Families of retrotransposons containing individuals with an internal domain able to code for the requisite proteins can be said to be autonomous. Individual copies may be, to varying degrees, transcriptionally or translationally competent (translation leading to a functional protein) or active. Active elements may complement the life cycle blocks of inactive or incompetent members of the same family in cis and of other families or groups in trans. To the extent that the complementation reduces the ability of the active element to propagate, the inactive element is parasitic on the active one. This is conceptually similar to negative interfering viruses and their parasitism on otherwise virulent viruses (Hu et al., 1997). One can envisage a translationally incompetent element that is particularly successful at propagation emerging as a new subfamily and ultimately family of non-autonomous elements.

Recent findings have identified large, structurally uniform retrotransposon groups in which no member contains the Gag, Pol or Env internal domains. These groups are non-autonomous, yet individual elements may be active or inactive transcriptionally.
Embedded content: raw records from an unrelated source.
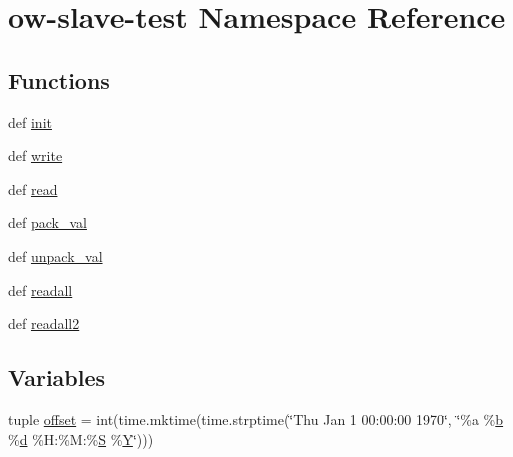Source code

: \hypertarget{namespaceow-slave-test}{\section{ow-\/slave-\/test Namespace Reference}
\label{namespaceow-slave-test}
}
\subsection*{Functions}
\begin{DoxyCompactItemize}
\item 
def \hyperlink{namespaceow-slave-test_ab091aabaec0d431fbd8f2966c4ad2b34}{init}
\item 
def \hyperlink{namespaceow-slave-test_a6208e9fac4a2985c7004148f0c6f3a0b}{write}
\item 
def \hyperlink{namespaceow-slave-test_a91854caa9cb46af512a1868311c2eb26}{read}
\item 
def \hyperlink{namespaceow-slave-test_a64b1d041927699889619c1d9164a23b4}{pack\-\_\-val}
\item 
def \hyperlink{namespaceow-slave-test_ac894ce4758d4c4841f29c609063bf5a2}{unpack\-\_\-val}
\item 
def \hyperlink{namespaceow-slave-test_a84f5a1017b72cca872e223e58758e94f}{readall}
\item 
def \hyperlink{namespaceow-slave-test_a7c6f6e730ee5db6816886742e49355b5}{readall2}
\end{DoxyCompactItemize}
\subsection*{Variables}
\begin{DoxyCompactItemize}
\item 
tuple \hyperlink{namespaceow-slave-test_aabcf0d09fb3ab10a273d0b662db302c3}{offset} = int(time.\-mktime(time.\-strptime(\char`\"{}Thu Jan 1 00\-:00\-:00 1970\char`\"{}, \char`\"{}\%a \%\hyperlink{IMU_8cpp_a20f3a6e8a2ba2537edf801801628417b}{b} \%\hyperlink{OWGeneric__DangerShield_8ino_a22871ee78191bcd7676a38358795104e}{d} \%H\-:\%M\-:\%\hyperlink{md5_8c_a5a9675d71aad8449f8e4112ce611fd93}{S} \%\hyperlink{OWGeneric__SensorStation_8ino_ac915220fb659eb2c5958a1ccd81b80d4}{Y}\char`\"{})))
\end{DoxyCompactItemize}


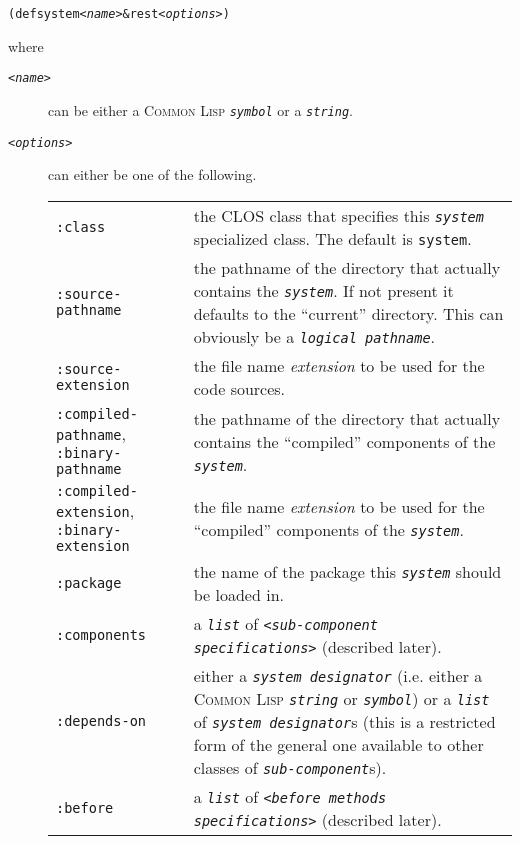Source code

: \documentclass[a4paper]{article}
\newcommand{\CL}{\textsc{Common Lisp}}
\newcommand{\CLOS}{\textsc{CLOS}}
\newcommand{\code}[1]{\texttt{#1}}
\newcommand{\object}[1]{\texttt{\textit{#1}}} %
\newcommand{\clobject}[1]{\texttt{\textit{#1}}} %
\newcommand{\syntaxnt}[1]{\emph{<#1>}}
\begin{document}
\begin{alltt}
  (defsystem \syntaxnt{name} &rest \syntaxnt{options})
\end{alltt}
where
\begin{description}
\item[{\code{\syntaxnt{name}}}] can be either a \CL{} \clobject{symbol} or
	a \clobject{string}.
\item[{\code{\syntaxnt{options}}}] can either be one of the following.\\
	\begin{tabular}{p{}p{}}
	\code{:class}
		& the \CLOS{} class that specifies this
		  \object{system} specialized class.
		  The default is \code{system}.\\[1mm]

	\code{:source-pathname}
		& the pathname of the directory that actually contains
		  the \object{system}. If not present it defaults to
		  the ``current'' directory.
		  This can obviously be a \clobject{logical
		  pathname}.\\[1mm]

	\code{:source-extension}
		& the file name \emph{extension} to be used for the
		code sources.\\[1mm]


	\code{:compiled-pathname}, \code{:binary-pathname}
		& the pathname of the directory that actually contains
		the ``compiled'' components of the \object{system}.\\[1mm]

	\code{:compiled-extension}, \code{:binary-extension}
		& the file name \emph{extension} to be used for the
		``compiled'' components of the \object{system}.\\[1mm]


	\code{:package}
		& the name of the package this \object{system} should
		be loaded in.\\[1mm]

	\code{:components}
		& a \clobject{list} of \code{\syntaxnt{sub-component
		  specifications}} (described later).\\[1mm]

	\code{:depends-on}
		& either a \object{system designator} (i.e. either a
		\CL{} \clobject{string} or \clobject{symbol}) or a
		\clobject{list} of \object{system designator}s (this
		is a restricted form of the general one available to
		other classes of \object{sub-component}s).\\[1mm]

	\code{:before}
		& a \clobject{list} of \code{\syntaxnt{before methods
		  specifications}} (described later).\\[1mm]


\end{tabular}
\end{description}
\end{document}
Examples of non-autonomous groups are LARD, TRIM and Morgane. LARDs contain long LTRs and a long, conserved internal domain that shows no protein coding capacity. TRIMs are highly reduced, with short LTRs and internal domains that contain only the signals for reverse transcription. Morgane elements are intermediate between being autonomous and fully non-autonomous, and possess non-functional and small remnants of the Pol ORF. No trans-activating (trans-parasitic) element has been demonstrated yet for any of these groups.
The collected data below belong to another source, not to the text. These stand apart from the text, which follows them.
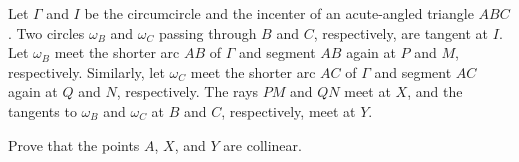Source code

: Let $\Gamma$ and $I$ be the circumcircle and the incenter of an acute-angled triangle $ABC$. Two circles $\omega_B$ and $\omega_C$ passing through $B$ and $C$, respectively, are tangent at $I$. Let $\omega_B$ meet the shorter arc $AB$ of $\Gamma$ and segment $AB$ again at $P$ and $M$, respectively. Similarly, let $\omega_C$ meet the shorter arc $AC$ of $\Gamma$ and segment $AC$ again at $Q$ and $N$, respectively. The rays $PM$ and $QN$ meet at $X$, and the tangents to $\omega_B$ and $\omega_C$ at $B$ and $C$, respectively, meet at $Y$.

Prove that the points $A$, $X$, and $Y$ are collinear.
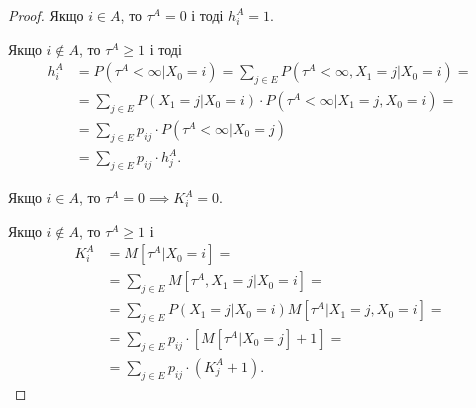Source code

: \begin{proof}
   Якщо $i \in  A$, то $\tau^{A} = 0$ і тоді $h^{A}_i = 1$.

   Якщо $i \not\in A$, то $\tau^{A} \geq 1$ і тоді
   \[  \] 
   \begin{align*}
     h^{A}_{i} &= P\left( \tau^{A}<\infty | X_0 = i \right) = \sum_{j \in E}^{} 
   P\left( \tau^{A}<\infty, X_1 = j | X_0 = i \right) = \\
   &= \sum_{j \in  E}^{} P\left( X_1 = j | X_0 = i \right) \cdot P\left( 
   \tau^{A}<\infty | X_1 = j, X_0 = i \right) = \\
   &= \sum_{j \in E}^{} p_{ij} \cdot P\left( \tau^{A}<\infty | X_0 = j \right) \\
   &= \sum_{j \in E}^{} p_{ij}\cdot h^{A}_{j}
   .\end{align*}

   Якщо $i\in A$, то $\tau^{A} = 0 \implies K^{A}_i = 0$.

   Якщо $i \not\in A$, то $\tau^{A} \geq 1$ і
   \begin{align*}
     K^{A}_i &= M\left[ \tau^{A} | X_0 = i \right] = \\
     &= \sum_{j \in E}^{} M\left[ \tau^{A}, X_1=j | X_0 = i \right] = \\
     &= \sum_{j \in E}^{} P\left( X_1 = j | X_0=i \right) M\left[ \tau^{A} | X_1=j, X_0=i \right] = \\
     &= \sum_{j \in E}^{} p_{ij} \cdot \left[ M\left[ \tau^{A} | X_0 = j \right] + 1 \right]= \\
     &= \sum_{j\in E}^{} p_{ij} \cdot \left( K^{A}_{j} + 1 \right)
   .\end{align*}
 \end{proof}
Expression and translation of the LTR retrotransposons

Most of the plant LTR retrotransposons that have been investigated produce larger pools of transcripts in response to stress, biotic as well as abiotic. Examples of stresses shown to increase expression of various transcriptionally active LTR retrotransposons include chilling, infection, mechanical damage, in vitro regeneration, hybridization and generation of doubled haploids (Hirochika, 1995; Wendel and Wessler, 2000; Grandbastien et al., 2005). Consistent with the view that this represents transcriptional activation, numerous endogenous stress promoters share strong sequence similarities with LTRs (White et al., 1994; Dunn et al., 2006). Moreover, some transcripts of retrotransposon origin can be detected also under normal, non-stressed conditions, especially in active tissues such as embryos, root tips and buds. This has been seen for abundant elements such as BARE-1 (barley retroelement 1, Manninen and Schulman, 1993) or Sukkula (Kalendar et al., 2004). The selective advantages (for the retrotransposon or for the cell or plant) of stress induction remain unclear. The retrotransposon may benefit by exploiting a conserved and necessary, but sporadic, cellular response because it may be difficult for the plant to simultaneously silence transcription of the retrotransposon and maintain the response. For the plant, recruitment of solo LTRs containing stress response elements to roles as cellular promoters may provide a ready coordinating system for coping with stress. In any case, it is interesting that retroviruses such as HIV are stress induced as well (Nakamura et al., 2002).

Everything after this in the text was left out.